Retype each entry. Leave every word as it is.
· · · · · · ·
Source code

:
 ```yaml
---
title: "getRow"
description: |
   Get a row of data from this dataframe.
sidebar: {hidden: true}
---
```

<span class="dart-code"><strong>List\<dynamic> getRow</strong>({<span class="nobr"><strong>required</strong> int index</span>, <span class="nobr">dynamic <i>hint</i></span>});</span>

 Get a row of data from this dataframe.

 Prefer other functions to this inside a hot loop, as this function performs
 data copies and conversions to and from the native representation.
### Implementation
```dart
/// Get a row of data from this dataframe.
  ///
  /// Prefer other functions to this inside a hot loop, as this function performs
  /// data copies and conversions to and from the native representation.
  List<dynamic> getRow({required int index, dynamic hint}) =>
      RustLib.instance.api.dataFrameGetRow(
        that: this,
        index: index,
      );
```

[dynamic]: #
· · · · · · ·
Problem solution =
Source code

:
 ```yaml
---
title: "getRow"
description: |
   Get a row of data from this dataframe.
sidebar: {hidden: true}
---
```

<span class="dart-code"><strong>List\<dynamic> getRow</strong>({<span class="nobr"><strong>required</strong> int index</span>, <span class="nobr">dynamic <i>hint</i></span>});</span>

 Get a row of data from this dataframe.

 Prefer other functions to this inside a hot loop, as this function performs
 data copies and conversions to and from the native representation.
### Implementation
```dart
/// Get a row of data from this dataframe.
  ///
  /// Prefer other functions to this inside a hot loop, as this function performs
  /// data copies and conversions to and from the native representation.
  List<dynamic> getRow({required int index, dynamic hint}) =>
      RustLib.instance.api.dataFrameGetRow(
        that: this,
        index: index,
      );
```

[dynamic]: #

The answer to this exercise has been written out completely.